Limitar a segurança das aplicações ao que está recomendado no OWASP Top 10 é um snake oil tremendo que possivelmente irá satisfazer os auditores e deixar a empresa completamente exposta com vulnerabilidades tão sérias quando um Cross Site Scripting. O OWASP Top 10 lista problemas mais comuns, e não todos os problemas. Falhas de lógica que são exclusivas em aplicações específicas não aparecem por motivos óbvios e podem ser extremamente danosas. Quando existe uma sensação de segurança, as pessoas tendem a naturalmente baixar a guarda por acharem que o problema está resolvido, focando os esforços em outros pontos de atenção. Se isso ocorre com uma “aderência” ao OWASP Top 10, mais um problema é criado.

As alterações propostas pelo PCI Council

O que o PCI Council busca com as alterações propostas, é estabelecer uma abordagem mais compreensiva para as empresas uma vez que as próprias recomendações atuais do Padrão muitas vezes são confusas para profissionais que não trabalham com IT Security, ou até mesmo para pessoas experientes. Em especial, duas alterações afetam diretamente o Requisito 6 e serão alteradas para esclarecer como as empresas devem tratar os seguintes pontos:

    • Evoluir o Requerimento 6.2 para que seja possível criar um ranking de vulnerabilidades de acordo com seu risco de exploração, o que possivelmente será concluído com a recomendação de um processo de tratamento a médio prazo.

 

    • Esclarecer o Requerimento 6.5 para eliminar redundâncias no que é solicitado no ponto 6.3.1 e ainda incluir novos padrões de mercado como recomendação, além do OWASP Top 10.

 

O Requerimento 6.2

Eu insisto na abordagem que estabelecer um nível risco para uma vulnerabilidade é algo extremamente complexo e depende de interações que só podem ser alcançadas em um processo de Risk Assessment, algo que empresas que querem gastar cada vez menos com o PCI DSS e simplesmente alcançar a certificação, dificilmente irão investir. Porém, ao substituir o termo “risco” por impacto total, derivado do que pode acontecer na exploração de uma vulnerabilidade e a probabilidade de ocorrência, baseada no seu conhecimento e existência de formas de automação, faz sentido sim. Mas ainda com essa consideração, o que fazer no caso de efetivação de uma ameaça de baixo impacto total que possa causar um estrago inesperado?

Para ilustrar este cenário, tomo como exemplo um dos projetos que fizemos para identificar vulnerabilidades em aplicações web.

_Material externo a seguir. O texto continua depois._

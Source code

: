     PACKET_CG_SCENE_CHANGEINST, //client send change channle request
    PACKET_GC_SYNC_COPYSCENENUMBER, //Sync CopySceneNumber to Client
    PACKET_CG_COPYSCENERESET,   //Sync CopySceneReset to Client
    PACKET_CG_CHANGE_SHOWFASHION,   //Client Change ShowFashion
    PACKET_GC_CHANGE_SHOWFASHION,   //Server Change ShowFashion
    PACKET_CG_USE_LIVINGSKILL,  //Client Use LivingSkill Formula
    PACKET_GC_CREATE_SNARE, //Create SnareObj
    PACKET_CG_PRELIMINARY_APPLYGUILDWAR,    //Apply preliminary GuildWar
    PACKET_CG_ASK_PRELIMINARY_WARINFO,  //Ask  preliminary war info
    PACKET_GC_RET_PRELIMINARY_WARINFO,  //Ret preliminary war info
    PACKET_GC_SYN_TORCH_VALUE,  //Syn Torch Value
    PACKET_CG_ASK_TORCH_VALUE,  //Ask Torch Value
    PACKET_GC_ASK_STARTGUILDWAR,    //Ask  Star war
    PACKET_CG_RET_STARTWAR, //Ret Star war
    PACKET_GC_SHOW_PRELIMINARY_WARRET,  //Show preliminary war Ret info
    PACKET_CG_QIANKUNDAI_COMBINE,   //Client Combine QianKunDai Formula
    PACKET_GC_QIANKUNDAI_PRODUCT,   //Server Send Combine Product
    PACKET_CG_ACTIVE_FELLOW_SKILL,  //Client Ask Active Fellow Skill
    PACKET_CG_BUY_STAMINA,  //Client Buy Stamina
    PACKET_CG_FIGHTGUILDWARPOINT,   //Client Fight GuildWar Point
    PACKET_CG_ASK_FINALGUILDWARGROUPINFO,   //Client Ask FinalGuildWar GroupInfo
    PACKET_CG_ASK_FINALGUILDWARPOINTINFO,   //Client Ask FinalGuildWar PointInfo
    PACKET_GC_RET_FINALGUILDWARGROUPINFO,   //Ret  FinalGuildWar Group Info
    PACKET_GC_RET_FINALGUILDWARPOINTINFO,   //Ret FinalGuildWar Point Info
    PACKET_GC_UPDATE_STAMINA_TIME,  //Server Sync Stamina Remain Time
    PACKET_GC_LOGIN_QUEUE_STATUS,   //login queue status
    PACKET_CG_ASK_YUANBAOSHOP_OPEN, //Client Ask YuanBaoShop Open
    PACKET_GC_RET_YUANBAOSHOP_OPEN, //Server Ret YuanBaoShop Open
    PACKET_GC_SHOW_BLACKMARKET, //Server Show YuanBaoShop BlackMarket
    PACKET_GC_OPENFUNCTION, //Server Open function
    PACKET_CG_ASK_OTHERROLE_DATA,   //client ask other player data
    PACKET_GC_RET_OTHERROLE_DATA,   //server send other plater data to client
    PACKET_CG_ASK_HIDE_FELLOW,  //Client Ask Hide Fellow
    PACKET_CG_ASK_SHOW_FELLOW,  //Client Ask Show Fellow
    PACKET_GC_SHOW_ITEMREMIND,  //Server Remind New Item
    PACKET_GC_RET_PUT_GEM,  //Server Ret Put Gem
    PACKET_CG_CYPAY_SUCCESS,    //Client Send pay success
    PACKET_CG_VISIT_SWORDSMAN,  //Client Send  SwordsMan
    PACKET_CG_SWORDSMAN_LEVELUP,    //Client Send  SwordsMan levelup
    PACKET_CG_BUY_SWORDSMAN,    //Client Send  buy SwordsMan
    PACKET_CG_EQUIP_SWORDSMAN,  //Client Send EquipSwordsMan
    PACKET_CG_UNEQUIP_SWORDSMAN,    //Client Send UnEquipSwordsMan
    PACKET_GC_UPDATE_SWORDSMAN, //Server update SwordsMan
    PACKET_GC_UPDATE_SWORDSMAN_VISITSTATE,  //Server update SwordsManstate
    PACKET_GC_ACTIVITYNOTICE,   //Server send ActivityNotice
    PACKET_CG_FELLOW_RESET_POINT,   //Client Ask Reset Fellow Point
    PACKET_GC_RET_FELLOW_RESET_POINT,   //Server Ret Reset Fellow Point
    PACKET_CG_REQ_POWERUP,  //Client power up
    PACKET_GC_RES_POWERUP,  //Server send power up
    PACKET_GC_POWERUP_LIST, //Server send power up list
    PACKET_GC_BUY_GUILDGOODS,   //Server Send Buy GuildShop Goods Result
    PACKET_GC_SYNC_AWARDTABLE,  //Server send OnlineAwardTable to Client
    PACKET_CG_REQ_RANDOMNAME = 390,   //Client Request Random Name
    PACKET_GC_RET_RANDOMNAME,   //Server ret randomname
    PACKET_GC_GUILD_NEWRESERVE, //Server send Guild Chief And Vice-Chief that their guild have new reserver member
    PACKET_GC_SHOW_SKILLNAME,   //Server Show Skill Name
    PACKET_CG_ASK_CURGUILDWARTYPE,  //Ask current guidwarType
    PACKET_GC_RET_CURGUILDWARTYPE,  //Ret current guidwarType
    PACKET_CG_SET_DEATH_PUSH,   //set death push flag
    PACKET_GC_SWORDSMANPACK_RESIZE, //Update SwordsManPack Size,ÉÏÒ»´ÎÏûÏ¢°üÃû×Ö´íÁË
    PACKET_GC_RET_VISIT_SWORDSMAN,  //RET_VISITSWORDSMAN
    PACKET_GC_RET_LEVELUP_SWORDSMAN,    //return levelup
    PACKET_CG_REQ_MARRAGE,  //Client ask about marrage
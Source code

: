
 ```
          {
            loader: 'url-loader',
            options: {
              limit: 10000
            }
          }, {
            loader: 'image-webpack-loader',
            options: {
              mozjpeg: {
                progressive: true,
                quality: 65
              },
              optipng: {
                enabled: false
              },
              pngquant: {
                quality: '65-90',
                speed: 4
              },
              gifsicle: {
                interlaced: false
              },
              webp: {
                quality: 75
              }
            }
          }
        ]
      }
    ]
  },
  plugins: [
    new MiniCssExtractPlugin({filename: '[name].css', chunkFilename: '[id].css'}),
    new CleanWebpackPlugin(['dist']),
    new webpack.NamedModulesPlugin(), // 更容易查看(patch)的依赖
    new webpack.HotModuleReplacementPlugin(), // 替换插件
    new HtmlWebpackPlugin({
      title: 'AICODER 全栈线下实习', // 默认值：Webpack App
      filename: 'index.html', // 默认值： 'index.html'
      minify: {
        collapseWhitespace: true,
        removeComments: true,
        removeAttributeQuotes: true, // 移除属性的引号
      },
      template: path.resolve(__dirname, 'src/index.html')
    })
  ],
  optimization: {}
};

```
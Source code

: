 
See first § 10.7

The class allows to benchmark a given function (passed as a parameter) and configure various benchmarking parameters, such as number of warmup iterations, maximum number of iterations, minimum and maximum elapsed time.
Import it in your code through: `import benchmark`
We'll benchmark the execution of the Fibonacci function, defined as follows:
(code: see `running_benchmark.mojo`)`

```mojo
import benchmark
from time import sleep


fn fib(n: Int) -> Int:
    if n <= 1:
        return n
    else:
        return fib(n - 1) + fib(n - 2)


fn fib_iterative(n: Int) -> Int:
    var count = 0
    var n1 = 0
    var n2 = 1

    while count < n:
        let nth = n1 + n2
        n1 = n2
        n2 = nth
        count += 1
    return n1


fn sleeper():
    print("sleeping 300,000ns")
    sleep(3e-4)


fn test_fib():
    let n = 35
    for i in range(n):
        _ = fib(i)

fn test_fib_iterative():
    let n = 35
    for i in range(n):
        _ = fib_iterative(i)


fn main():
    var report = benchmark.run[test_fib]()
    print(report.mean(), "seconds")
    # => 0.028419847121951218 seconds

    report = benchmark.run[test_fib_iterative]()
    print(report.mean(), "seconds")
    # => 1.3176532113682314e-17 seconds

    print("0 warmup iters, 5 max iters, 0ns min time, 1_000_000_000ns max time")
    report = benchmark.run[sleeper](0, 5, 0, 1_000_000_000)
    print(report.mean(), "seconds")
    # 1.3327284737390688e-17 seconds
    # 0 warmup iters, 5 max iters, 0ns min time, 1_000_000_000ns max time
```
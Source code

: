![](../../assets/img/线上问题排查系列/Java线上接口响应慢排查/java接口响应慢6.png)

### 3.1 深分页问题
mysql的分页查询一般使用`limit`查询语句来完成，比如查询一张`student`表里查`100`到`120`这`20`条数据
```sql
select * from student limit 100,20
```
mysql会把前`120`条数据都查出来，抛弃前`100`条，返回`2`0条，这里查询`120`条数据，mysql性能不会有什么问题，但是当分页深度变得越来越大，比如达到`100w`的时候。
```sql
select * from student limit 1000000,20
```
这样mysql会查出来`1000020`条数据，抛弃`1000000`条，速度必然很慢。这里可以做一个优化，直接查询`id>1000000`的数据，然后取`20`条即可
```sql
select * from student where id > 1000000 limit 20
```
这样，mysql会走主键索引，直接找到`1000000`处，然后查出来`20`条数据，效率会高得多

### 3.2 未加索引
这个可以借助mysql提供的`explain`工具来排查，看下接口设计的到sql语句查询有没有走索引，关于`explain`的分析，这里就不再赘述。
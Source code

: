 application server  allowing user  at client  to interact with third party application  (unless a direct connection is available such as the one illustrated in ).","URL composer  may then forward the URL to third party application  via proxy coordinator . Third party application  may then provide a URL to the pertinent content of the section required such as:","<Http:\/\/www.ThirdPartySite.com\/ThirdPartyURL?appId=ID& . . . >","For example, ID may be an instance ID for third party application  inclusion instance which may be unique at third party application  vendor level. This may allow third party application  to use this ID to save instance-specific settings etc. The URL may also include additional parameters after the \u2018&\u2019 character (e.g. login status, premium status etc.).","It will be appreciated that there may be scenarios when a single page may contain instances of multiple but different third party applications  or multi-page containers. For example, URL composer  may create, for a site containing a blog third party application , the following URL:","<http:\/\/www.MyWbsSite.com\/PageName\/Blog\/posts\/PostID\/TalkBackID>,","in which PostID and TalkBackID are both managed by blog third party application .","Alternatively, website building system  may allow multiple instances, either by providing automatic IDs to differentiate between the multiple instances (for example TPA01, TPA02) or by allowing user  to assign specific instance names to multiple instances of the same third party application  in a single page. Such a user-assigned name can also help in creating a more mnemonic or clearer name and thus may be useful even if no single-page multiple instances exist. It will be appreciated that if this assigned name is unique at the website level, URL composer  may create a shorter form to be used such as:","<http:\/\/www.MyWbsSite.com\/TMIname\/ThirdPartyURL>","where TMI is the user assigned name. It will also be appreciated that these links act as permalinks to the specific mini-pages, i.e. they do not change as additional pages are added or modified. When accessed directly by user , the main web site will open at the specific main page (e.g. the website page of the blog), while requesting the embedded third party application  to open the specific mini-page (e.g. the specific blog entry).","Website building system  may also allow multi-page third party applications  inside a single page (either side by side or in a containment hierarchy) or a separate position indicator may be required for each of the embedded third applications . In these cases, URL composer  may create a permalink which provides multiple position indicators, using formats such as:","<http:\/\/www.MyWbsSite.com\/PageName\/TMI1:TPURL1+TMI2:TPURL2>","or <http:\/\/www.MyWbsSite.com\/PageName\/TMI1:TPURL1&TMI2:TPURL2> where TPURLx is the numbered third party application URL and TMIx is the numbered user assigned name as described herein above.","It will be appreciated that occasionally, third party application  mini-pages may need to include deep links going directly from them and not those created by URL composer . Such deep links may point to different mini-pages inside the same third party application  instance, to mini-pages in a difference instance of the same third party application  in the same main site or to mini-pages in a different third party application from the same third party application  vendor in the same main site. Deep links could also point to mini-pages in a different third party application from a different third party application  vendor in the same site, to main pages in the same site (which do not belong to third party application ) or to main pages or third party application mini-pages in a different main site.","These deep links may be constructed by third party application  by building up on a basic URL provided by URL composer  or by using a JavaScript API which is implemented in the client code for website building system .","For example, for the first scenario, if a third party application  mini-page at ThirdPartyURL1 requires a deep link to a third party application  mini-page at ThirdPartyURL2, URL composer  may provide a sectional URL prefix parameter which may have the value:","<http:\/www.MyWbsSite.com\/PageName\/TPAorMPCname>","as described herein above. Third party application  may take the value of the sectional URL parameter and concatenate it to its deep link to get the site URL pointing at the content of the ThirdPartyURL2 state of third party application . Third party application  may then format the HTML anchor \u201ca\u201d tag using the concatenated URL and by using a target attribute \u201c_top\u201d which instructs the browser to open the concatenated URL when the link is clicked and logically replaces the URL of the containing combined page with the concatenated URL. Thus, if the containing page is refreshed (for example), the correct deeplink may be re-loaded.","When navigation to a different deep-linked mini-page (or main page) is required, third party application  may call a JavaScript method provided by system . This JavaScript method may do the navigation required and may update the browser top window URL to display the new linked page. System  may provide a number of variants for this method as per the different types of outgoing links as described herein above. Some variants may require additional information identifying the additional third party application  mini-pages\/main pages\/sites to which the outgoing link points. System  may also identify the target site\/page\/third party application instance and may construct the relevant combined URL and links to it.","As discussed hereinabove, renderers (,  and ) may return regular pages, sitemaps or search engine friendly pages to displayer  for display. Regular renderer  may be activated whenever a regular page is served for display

De todas as vulnerabilidades que identificamos, duas eram consideradas de baixo impacto total, mas se ambas fossem exploradas de forma simultânea, o resultado poderia levar a empresa a pagar uma multa considerável para um de seus parceiros comerciais. Esta informação não era de conhecimento do nosso cliente, e foi obtida graças ao fato de um dos membros de nossa equipe ter trabalhado na mesma indústria e passado por um cenário similar no passado. Como fica o ranking de vulnerabilidades neste caso?

Indo um pouco além, existe uma enorme probabilidade das empresas desconsiderarem fatores totalmente relevantes para a forma como uma vulnerabilidade pode ser explorada:

    • Falhas na camada de arquitetura que podem ser ignoradas ou mesmo não existir durante a elaboração do ranking, tal como o posicionamento de um banco de dados no lugar errado.

 

    • Problemas na camada de rede de dados que também não são considerados, como falhas na implementação de HTTPS ou falhas correlatas como a persistente inexistência da flag SECURE nos cookies utilizados.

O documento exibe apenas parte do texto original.